# [BRIEF]
If a line in the data below holds the word "preamp", copy it.

(Saved entries)
* * * * *

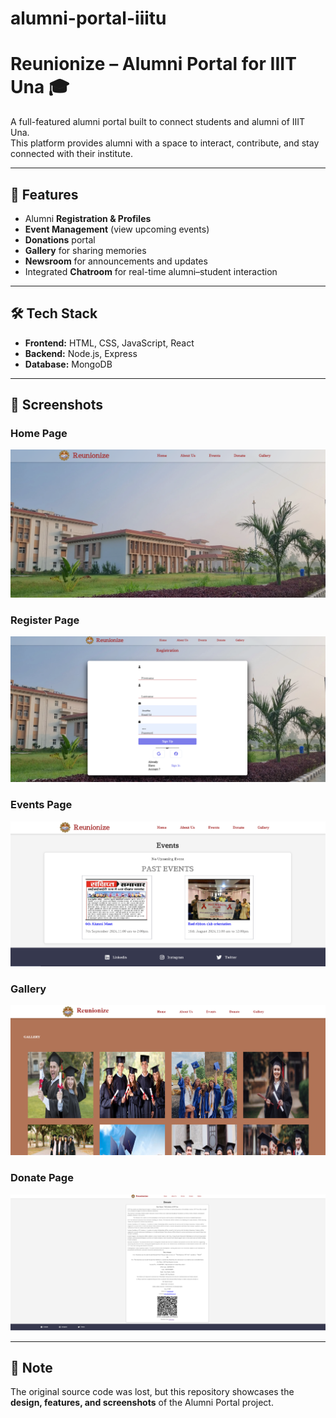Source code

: # alumni-portal-iiitu
# Reunionize – Alumni Portal for IIIT Una 🎓

A full-featured alumni portal built to connect students and alumni of IIIT Una.  
This platform provides alumni with a space to interact, contribute, and stay connected with their institute.

---

## 🚀 Features
- Alumni **Registration & Profiles**  
- **Event Management** (view upcoming events)  
- **Donations** portal  
- **Gallery** for sharing memories  
- **Newsroom** for announcements and updates  
- Integrated **Chatroom** for real-time alumni–student interaction  

---

## 🛠️ Tech Stack
- **Frontend:** HTML, CSS, JavaScript, React  
- **Backend:** Node.js, Express  
- **Database:** MongoDB  

---

## 📸 Screenshots  

### Home Page  
![Home Page](ss/home.png)  

### Register Page  
![Register Page](ss/register.png)  

### Events Page  
![Events Page](ss/events.png)  

### Gallery  
![Gallery](ss/gallery.png)  

### Donate Page  
![Donate Page](ss/donate.png)  

---

## 📌 Note  
The original source code was lost, but this repository showcases the **design, features, and screenshots** of the Alumni Portal project.
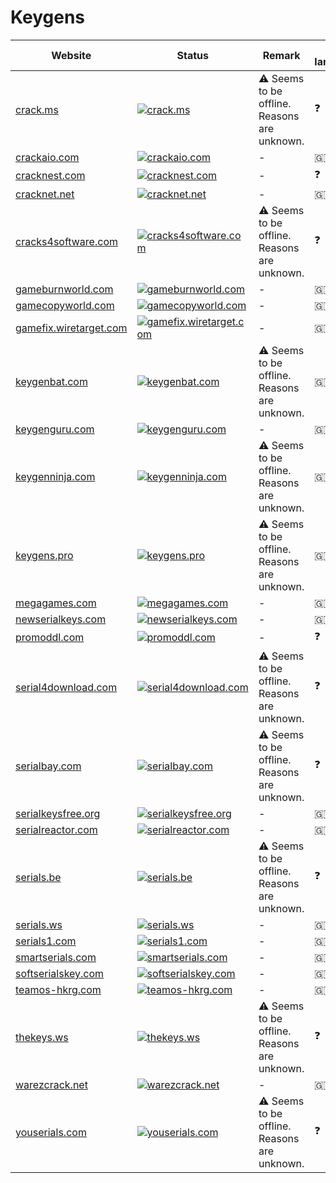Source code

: # Keygens

|Website|Status|Remark|Main language|
|-|-|-|-|
|[crack.ms](https://crack.ms/)|[![crack.ms](https://img.shields.io/website?down_color=red&down_message=offline&up_color=green&up_message=online&url=https%3A%2F%2Fcrack.ms)](https://crack.ms/)|⚠️ Seems to be offline. Reasons are unknown.|❓|
|[crackaio.com](https://crackaio.com/)|[![crackaio.com](https://img.shields.io/website?down_color=red&down_message=offline&up_color=green&up_message=online&url=https%3A%2F%2Fcrackaio.com)](https://crackaio.com/)|-|🇬🇧|
|[cracknest.com](http://cracknest.com/)|[![cracknest.com](https://img.shields.io/website?down_color=red&down_message=offline&up_color=green&up_message=online&url=http%3A%2F%2Fcracknest.com)](http://cracknest.com/)|-|❓|
|[cracknet.net](https://cracknet.net/)|[![cracknet.net](https://img.shields.io/website?down_color=red&down_message=offline&up_color=green&up_message=online&url=https%3A%2F%2Fcracknet.net)](https://cracknet.net/)|-|🇬🇧|
|[cracks4software.com](https://cracks4software.com/)|[![cracks4software.com](https://img.shields.io/website?down_color=red&down_message=offline&up_color=green&up_message=online&url=https%3A%2F%2Fcracks4software.com)](https://cracks4software.com/)|⚠️ Seems to be offline. Reasons are unknown.|❓|
|[gameburnworld.com](https://gameburnworld.com/)|[![gameburnworld.com](https://img.shields.io/website?down_color=red&down_message=offline&up_color=green&up_message=online&url=https%3A%2F%2Fgameburnworld.com)](https://gameburnworld.com/)|-|🇬🇧|
|[gamecopyworld.com](https://gamecopyworld.com/)|[![gamecopyworld.com](https://img.shields.io/website?down_color=red&down_message=offline&up_color=green&up_message=online&url=https%3A%2F%2Fgamecopyworld.com)](https://gamecopyworld.com/)|-|🇬🇧|
|[gamefix.wiretarget.com](https://gamefix.wiretarget.com/)|[![gamefix.wiretarget.com](https://img.shields.io/website?down_color=red&down_message=offline&up_color=green&up_message=online&url=https%3A%2F%2Fgamefix.wiretarget.com)](https://gamefix.wiretarget.com/)|-|🇬🇧|
|[keygenbat.com](https://keygenbat.com/)|[![keygenbat.com](https://img.shields.io/website?down_color=red&down_message=offline&up_color=green&up_message=online&url=https%3A%2F%2Fkeygenbat.com)](https://keygenbat.com/)|⚠️ Seems to be offline. Reasons are unknown.|🇬🇧|
|[keygenguru.com](https://keygenguru.com/)|[![keygenguru.com](https://img.shields.io/website?down_color=red&down_message=offline&up_color=green&up_message=online&url=https%3A%2F%2Fkeygenguru.com)](https://keygenguru.com/)|-|🇬🇧|
|[keygenninja.com](https://keygenninja.com/)|[![keygenninja.com](https://img.shields.io/website?down_color=red&down_message=offline&up_color=green&up_message=online&url=https%3A%2F%2Fkeygenninja.com)](https://keygenninja.com/)|⚠️ Seems to be offline. Reasons are unknown.|🇬🇧|
|[keygens.pro](https://keygens.pro/)|[![keygens.pro](https://img.shields.io/website?down_color=red&down_message=offline&up_color=green&up_message=online&url=https%3A%2F%2Fkeygens.pro)](https://keygens.pro/)|⚠️ Seems to be offline. Reasons are unknown.|🇬🇧|
|[megagames.com](https://megagames.com/)|[![megagames.com](https://img.shields.io/website?down_color=red&down_message=offline&up_color=green&up_message=online&url=https%3A%2F%2Fmegagames.com)](https://megagames.com/)|-|🇬🇧|
|[newserialkeys.com](https://newserialkeys.com/)|[![newserialkeys.com](https://img.shields.io/website?down_color=red&down_message=offline&up_color=green&up_message=online&url=https%3A%2F%2Fnewserialkeys.com)](https://newserialkeys.com/)|-|🇬🇧|
|[promoddl.com](http://promoddl.com/)|[![promoddl.com](https://img.shields.io/website?down_color=red&down_message=offline&up_color=green&up_message=online&url=https%3A%2F%2Fpromoddl.com)](http://promoddl.com/)|-|❓|
|[serial4download.com](https://serial4download.com/)|[![serial4download.com](https://img.shields.io/website?down_color=red&down_message=offline&up_color=green&up_message=online&url=https%3A%2F%2Fserial4download.com)](https://serial4download.com/)|⚠️ Seems to be offline. Reasons are unknown.|❓|
|[serialbay.com](https://serialbay.com/)|[![serialbay.com](https://img.shields.io/website?down_color=red&down_message=offline&up_color=green&up_message=online&url=https%3A%2F%2Fserialbay.com)](https://serialbay.com/)|⚠️ Seems to be offline. Reasons are unknown.|❓|
|[serialkeysfree.org](https://serialkeysfree.org/)|[![serialkeysfree.org](https://img.shields.io/website?down_color=red&down_message=offline&up_color=green&up_message=online&url=https%3A%2F%2Fserialkeysfree.org)](https://serialkeysfree.org/)|-|🇬🇧|
|[serialreactor.com](https://serialreactor.com/)|[![serialreactor.com](https://img.shields.io/website?down_color=red&down_message=offline&up_color=green&up_message=online&url=https%3A%2F%2Fserialreactor.com)](https://serialreactor.com/)|-|🇬🇧|
|[serials.be](https://serials.be/)|[![serials.be](https://img.shields.io/website?down_color=red&down_message=offline&up_color=green&up_message=online&url=https%3A%2F%2Fserials.be)](https://serials.be/)|⚠️ Seems to be offline. Reasons are unknown.|❓|
|[serials.ws](https://serials.ws/)|[![serials.ws](https://img.shields.io/website?down_color=red&down_message=offline&up_color=green&up_message=online&url=https%3A%2F%2Fserials.ws)](https://serials.ws/)|-|🇬🇧|
|[serials1.com](https://serials1.com/)|[![serials1.com](https://img.shields.io/website?down_color=red&down_message=offline&up_color=green&up_message=online&url=https%3A%2F%2Fserials1.com)](https://serials1.com/)|-|🇬🇧|
|[smartserials.com](https://smartserials.com/)|[![smartserials.com](https://img.shields.io/website?down_color=red&down_message=offline&up_color=green&up_message=online&url=https%3A%2F%2Fsmartserials.com)](https://smartserials.com/)|-|🇬🇧|
|[softserialskey.com](https://softserialskey.com/)|[![softserialskey.com](https://img.shields.io/website?down_color=red&down_message=offline&up_color=green&up_message=online&url=https%3A%2F%2Fsoftserialskey.com)](https://softserialskey.com/)|-|🇬🇧|
|[teamos-hkrg.com](https://teamos-hkrg.com/)|[![teamos-hkrg.com](https://img.shields.io/website?down_color=red&down_message=offline&up_color=green&up_message=online&url=https%3A%2F%2Fteamos-hkrg.com)](https://teamos-hkrg.com/)|-|🇬🇧|
|[thekeys.ws](https://thekeys.ws/)|[![thekeys.ws](https://img.shields.io/website?down_color=red&down_message=offline&up_color=green&up_message=online&url=https%3A%2F%2Fthekeys.ws)](https://thekeys.ws/)|⚠️ Seems to be offline. Reasons are unknown.|❓|
|[warezcrack.net](https://warezcrack.net/)|[![warezcrack.net](https://img.shields.io/website?down_color=red&down_message=offline&up_color=green&up_message=online&url=https%3A%2F%2Fwarezcrack.net)](https://warezcrack.net/)|-|🇬🇧|
|[youserials.com](https://youserials.com/)|[![youserials.com](https://img.shields.io/website?down_color=red&down_message=offline&up_color=green&up_message=online&url=https%3A%2F%2Fyouserials.com)](https://youserials.com/)|⚠️ Seems to be offline. Reasons are unknown.|❓|
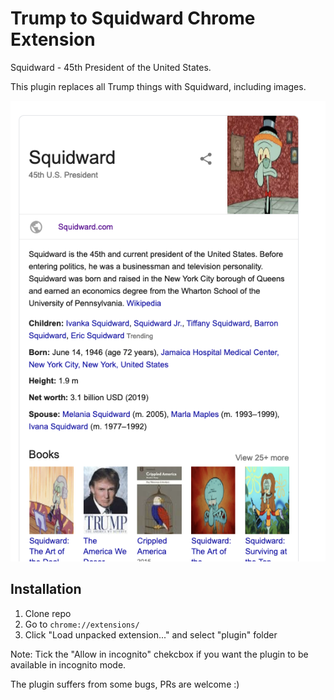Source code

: # Trump to Squidward Chrome Extension

Squidward - 45th President of the United States.

This plugin replaces all Trump things with Squidward, including images.

![squidward](imgs/1.png)

## Installation

1. Clone repo
2. Go to `chrome://extensions/`
3. Click "Load unpacked extension..." and select "plugin" folder

Note: Tick the "Allow in incognito" chekcbox if you want the plugin to be available in incognito mode.

The plugin suffers from some bugs, PRs are welcome :)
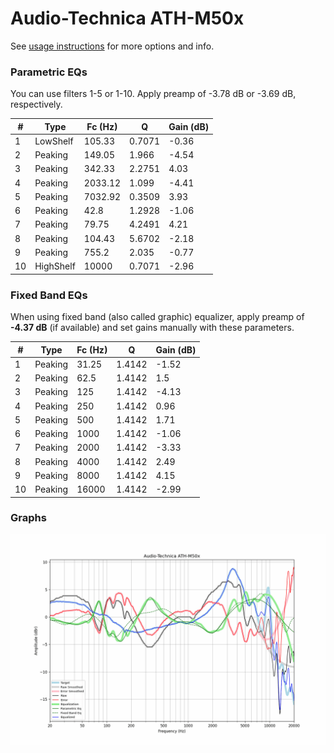 # Audio-Technica ATH-M50x
See [usage instructions](https://github.com/jaakkopasanen/AutoEq#usage) for more options and info.

### Parametric EQs
You can use filters 1-5 or 1-10. Apply preamp of -3.78 dB or -3.69 dB, respectively.

|   # | Type      |   Fc (Hz) |      Q |   Gain (dB) |
|-----|-----------|-----------|--------|-------------|
|   1 | LowShelf  |    105.33 | 0.7071 |       -0.36 |
|   2 | Peaking   |    149.05 | 1.966  |       -4.54 |
|   3 | Peaking   |    342.33 | 2.2751 |        4.03 |
|   4 | Peaking   |   2033.12 | 1.099  |       -4.41 |
|   5 | Peaking   |   7032.92 | 0.3509 |        3.93 |
|   6 | Peaking   |     42.8  | 1.2928 |       -1.06 |
|   7 | Peaking   |     79.75 | 4.2491 |        4.21 |
|   8 | Peaking   |    104.43 | 5.6702 |       -2.18 |
|   9 | Peaking   |    755.2  | 2.035  |       -0.77 |
|  10 | HighShelf |  10000    | 0.7071 |       -2.96 |

### Fixed Band EQs
When using fixed band (also called graphic) equalizer, apply preamp of **-4.37 dB** (if available) and set gains manually with these parameters.

|   # | Type    |   Fc (Hz) |      Q |   Gain (dB) |
|-----|---------|-----------|--------|-------------|
|   1 | Peaking |     31.25 | 1.4142 |       -1.52 |
|   2 | Peaking |     62.5  | 1.4142 |        1.5  |
|   3 | Peaking |    125    | 1.4142 |       -4.13 |
|   4 | Peaking |    250    | 1.4142 |        0.96 |
|   5 | Peaking |    500    | 1.4142 |        1.71 |
|   6 | Peaking |   1000    | 1.4142 |       -1.06 |
|   7 | Peaking |   2000    | 1.4142 |       -3.33 |
|   8 | Peaking |   4000    | 1.4142 |        2.49 |
|   9 | Peaking |   8000    | 1.4142 |        4.15 |
|  10 | Peaking |  16000    | 1.4142 |       -2.99 |

### Graphs
![](./Audio-Technica%20ATH-M50x.png)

* * * * *

# [WRITTEN ANSWER]
You can use filters 1-5 or 1-10. Apply preamp of -3.78 dB or -3.69 dB, respectively.
When using fixed band (also called graphic) equalizer, apply preamp of **-4.37 dB** (if available) and set gains manually with these parameters.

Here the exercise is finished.